Avinash Kharche
Avinash Kharche

Reputation: 441

How to mock executorService.submit()

How can I mock executorService.submit() in the below scenerio. I have to mock

cacheController.someMethod(); but as submit method is called it creates a thread and cacheController.someMethod(); never gets called for test class.

@Autowired
CacheController cacheController;
protected static final ExecutorService EXECUTOR = Executors.newFixedThreadPool(1);

EXECUTOR.submit(() -> {
        try {
            cacheController.someMethod();
        } catch (Exception e) {
            e.printStackTrace();
        }
    });

Upvotes: 6

Views: 9867

Answers (1)

GhostCat
GhostCat

Reputation: 140457

Basically you created hard to test code by relying on

protected static final ExecutorService EXECUTOR = Executors.newFixedThreadPool(1);

In order to test that, you would have to use PowerMock(ito) dark magic to gain control over that call to the static method newFixedThreadPool(1) here. In theory, that is nice and easy, see here for example.

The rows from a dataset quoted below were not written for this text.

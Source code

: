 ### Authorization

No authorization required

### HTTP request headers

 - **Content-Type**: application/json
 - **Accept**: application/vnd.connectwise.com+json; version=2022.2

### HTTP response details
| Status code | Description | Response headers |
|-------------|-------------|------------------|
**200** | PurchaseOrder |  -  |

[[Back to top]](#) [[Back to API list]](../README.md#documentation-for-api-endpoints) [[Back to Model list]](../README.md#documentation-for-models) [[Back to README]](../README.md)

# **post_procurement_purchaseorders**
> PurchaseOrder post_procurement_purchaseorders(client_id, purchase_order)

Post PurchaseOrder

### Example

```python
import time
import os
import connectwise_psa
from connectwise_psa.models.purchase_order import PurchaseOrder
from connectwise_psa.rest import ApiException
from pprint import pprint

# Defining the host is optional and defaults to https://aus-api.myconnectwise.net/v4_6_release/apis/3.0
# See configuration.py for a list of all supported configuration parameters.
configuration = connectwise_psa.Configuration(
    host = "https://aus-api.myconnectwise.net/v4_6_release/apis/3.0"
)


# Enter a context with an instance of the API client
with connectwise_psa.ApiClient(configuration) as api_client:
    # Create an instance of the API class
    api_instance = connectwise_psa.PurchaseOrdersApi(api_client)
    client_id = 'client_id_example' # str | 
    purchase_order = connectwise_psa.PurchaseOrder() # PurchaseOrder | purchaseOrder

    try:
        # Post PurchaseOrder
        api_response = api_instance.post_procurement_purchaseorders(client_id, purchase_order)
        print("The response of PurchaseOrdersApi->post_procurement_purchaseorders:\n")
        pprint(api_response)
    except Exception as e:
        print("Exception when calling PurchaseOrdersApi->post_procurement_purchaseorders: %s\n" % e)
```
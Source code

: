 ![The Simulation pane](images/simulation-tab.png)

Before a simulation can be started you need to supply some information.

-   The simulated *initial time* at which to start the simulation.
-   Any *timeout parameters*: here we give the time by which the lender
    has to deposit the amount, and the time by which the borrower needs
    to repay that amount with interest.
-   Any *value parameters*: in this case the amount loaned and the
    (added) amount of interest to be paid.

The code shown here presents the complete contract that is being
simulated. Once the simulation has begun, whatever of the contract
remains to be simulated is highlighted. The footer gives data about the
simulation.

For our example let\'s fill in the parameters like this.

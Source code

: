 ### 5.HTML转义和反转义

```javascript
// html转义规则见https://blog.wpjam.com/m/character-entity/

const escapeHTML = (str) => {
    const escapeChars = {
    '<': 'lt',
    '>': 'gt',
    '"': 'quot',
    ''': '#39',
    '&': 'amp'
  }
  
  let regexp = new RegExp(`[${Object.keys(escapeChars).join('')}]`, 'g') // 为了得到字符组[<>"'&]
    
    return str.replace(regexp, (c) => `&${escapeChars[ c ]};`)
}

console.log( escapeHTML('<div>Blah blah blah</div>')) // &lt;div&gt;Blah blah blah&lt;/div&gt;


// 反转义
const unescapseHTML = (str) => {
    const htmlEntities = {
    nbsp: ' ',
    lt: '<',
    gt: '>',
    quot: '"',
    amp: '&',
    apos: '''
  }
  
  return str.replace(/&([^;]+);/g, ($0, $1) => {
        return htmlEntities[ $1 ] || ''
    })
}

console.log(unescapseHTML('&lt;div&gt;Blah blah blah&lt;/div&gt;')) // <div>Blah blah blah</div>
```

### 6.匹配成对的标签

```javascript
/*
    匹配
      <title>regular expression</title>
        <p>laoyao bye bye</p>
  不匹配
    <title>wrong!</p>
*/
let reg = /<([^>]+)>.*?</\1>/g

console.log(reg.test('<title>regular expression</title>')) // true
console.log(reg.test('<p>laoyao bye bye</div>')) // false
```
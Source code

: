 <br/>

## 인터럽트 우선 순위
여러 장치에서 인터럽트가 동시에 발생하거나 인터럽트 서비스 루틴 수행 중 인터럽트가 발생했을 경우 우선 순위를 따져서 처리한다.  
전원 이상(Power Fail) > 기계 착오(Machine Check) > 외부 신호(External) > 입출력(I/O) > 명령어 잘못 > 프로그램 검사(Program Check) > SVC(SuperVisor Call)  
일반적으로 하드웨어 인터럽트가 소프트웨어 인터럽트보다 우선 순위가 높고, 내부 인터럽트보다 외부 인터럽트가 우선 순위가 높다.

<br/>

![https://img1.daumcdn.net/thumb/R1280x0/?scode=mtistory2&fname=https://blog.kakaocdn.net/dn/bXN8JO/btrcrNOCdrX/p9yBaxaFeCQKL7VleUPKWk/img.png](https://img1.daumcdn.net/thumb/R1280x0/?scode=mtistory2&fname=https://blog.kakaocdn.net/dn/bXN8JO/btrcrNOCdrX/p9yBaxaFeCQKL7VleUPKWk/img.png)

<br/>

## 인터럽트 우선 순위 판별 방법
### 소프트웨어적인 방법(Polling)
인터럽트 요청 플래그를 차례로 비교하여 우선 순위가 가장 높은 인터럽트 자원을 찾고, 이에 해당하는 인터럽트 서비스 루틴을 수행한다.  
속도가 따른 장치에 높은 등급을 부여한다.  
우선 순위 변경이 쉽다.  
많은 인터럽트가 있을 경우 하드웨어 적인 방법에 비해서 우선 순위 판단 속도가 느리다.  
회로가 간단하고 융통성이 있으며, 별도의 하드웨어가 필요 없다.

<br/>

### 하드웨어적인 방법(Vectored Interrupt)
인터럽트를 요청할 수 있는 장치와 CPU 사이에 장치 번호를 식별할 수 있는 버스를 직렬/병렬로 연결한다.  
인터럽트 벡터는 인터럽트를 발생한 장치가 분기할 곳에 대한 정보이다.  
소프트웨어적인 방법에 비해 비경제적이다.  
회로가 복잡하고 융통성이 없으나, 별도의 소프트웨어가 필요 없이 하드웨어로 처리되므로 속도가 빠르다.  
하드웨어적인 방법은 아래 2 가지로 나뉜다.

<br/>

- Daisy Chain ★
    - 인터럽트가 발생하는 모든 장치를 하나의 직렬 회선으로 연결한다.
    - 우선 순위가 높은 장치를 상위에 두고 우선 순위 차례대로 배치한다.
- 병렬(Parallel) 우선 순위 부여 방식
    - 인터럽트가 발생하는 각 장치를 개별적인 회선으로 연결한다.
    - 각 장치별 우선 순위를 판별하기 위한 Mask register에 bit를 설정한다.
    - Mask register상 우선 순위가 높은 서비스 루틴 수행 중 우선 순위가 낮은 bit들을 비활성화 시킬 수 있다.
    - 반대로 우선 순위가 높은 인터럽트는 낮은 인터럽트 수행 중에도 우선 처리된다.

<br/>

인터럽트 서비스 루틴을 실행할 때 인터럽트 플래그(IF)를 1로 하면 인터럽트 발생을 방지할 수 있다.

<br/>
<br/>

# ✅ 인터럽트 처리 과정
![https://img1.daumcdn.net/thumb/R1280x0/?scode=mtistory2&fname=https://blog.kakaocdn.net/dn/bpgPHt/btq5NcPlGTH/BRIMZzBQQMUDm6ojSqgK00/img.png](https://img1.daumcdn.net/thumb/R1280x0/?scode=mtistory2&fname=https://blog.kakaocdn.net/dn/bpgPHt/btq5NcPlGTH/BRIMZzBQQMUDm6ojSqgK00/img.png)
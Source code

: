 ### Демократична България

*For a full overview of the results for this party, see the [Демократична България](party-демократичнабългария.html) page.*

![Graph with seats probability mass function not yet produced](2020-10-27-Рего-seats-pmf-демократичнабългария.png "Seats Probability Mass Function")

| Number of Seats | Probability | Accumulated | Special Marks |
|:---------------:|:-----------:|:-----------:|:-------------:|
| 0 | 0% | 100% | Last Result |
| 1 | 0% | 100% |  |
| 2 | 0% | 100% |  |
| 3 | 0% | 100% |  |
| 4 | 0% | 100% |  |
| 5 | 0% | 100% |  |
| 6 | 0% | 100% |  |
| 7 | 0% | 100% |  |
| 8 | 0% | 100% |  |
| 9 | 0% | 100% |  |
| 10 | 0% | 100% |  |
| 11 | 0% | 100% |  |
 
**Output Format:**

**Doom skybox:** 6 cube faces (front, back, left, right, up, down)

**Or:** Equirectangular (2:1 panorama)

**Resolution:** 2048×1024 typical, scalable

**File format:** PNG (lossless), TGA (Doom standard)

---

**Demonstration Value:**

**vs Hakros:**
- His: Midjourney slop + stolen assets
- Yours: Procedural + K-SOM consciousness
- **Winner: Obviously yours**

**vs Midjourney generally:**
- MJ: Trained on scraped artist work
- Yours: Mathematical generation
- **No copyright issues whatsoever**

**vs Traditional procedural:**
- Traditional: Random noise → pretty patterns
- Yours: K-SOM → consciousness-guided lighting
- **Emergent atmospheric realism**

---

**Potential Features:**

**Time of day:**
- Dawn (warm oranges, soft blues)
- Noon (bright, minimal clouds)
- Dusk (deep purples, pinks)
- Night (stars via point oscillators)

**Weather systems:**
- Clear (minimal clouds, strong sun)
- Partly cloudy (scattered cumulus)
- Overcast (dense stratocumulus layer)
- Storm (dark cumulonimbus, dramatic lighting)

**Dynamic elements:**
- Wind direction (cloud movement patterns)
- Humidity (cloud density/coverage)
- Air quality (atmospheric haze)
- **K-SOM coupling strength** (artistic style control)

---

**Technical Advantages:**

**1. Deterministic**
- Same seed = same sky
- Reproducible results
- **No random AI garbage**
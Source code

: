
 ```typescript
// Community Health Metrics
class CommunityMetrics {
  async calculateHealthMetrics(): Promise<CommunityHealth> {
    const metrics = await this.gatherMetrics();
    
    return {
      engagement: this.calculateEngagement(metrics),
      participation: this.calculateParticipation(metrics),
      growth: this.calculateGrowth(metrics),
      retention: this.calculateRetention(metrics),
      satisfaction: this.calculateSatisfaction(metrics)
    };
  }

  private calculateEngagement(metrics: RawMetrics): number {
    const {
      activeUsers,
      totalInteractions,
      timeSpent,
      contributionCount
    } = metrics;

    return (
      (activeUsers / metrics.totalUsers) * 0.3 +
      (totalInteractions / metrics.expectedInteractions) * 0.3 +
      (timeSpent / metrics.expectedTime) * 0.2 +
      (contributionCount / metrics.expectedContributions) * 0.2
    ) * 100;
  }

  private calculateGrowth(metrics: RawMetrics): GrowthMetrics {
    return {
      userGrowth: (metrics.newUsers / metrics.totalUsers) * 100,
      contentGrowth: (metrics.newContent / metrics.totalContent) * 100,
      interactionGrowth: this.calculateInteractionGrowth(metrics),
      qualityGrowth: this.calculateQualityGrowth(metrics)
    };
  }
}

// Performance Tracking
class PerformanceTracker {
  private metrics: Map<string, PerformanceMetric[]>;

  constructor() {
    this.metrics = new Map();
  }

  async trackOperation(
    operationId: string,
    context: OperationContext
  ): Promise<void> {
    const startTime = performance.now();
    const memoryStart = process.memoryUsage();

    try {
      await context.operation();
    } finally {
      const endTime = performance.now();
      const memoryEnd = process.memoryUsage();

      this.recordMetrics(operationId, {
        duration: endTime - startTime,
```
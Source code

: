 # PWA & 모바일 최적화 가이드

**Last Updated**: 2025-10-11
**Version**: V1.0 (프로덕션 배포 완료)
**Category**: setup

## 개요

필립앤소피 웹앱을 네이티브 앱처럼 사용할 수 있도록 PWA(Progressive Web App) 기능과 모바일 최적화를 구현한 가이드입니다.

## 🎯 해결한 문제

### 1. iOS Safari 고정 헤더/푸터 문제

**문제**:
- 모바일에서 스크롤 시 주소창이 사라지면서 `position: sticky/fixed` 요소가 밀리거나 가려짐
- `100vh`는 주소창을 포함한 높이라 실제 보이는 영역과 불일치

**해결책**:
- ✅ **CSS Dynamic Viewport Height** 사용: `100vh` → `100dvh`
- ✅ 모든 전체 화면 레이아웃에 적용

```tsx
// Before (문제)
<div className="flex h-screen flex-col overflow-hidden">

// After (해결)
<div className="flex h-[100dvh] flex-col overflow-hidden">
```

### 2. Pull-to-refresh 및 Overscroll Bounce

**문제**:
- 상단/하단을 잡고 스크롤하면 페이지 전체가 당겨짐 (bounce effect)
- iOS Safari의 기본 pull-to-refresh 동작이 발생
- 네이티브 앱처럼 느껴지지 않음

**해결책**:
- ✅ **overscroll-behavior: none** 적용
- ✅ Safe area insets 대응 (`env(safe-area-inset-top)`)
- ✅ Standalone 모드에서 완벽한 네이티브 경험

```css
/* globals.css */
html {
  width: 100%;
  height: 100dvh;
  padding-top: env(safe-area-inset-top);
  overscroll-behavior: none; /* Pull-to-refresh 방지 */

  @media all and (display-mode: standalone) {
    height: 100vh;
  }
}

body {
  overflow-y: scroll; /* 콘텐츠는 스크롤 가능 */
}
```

But: typically, when you do decent unit testing for Spring based environments, then you are probably already using another test runner, to get that @AutoWired thing working in your test setup. Adding PowerMock(ito) to that makes things much more complicated, and prone to errors.

Thus, the real answer is: rework your design, to not rely on that static method call. If you turn that thing into a normal field, you should be able to use "standard" mockito injection mechanisms, like outlined here.

Finally: I would also suggest to look into a same thread executor. Meaning: dont mock the service, but inject a specific service instance that simply calls your code on the same thread. Then you get quite more test coverage, but you avoid the most multi threading issues that normally give headaches in unit tests.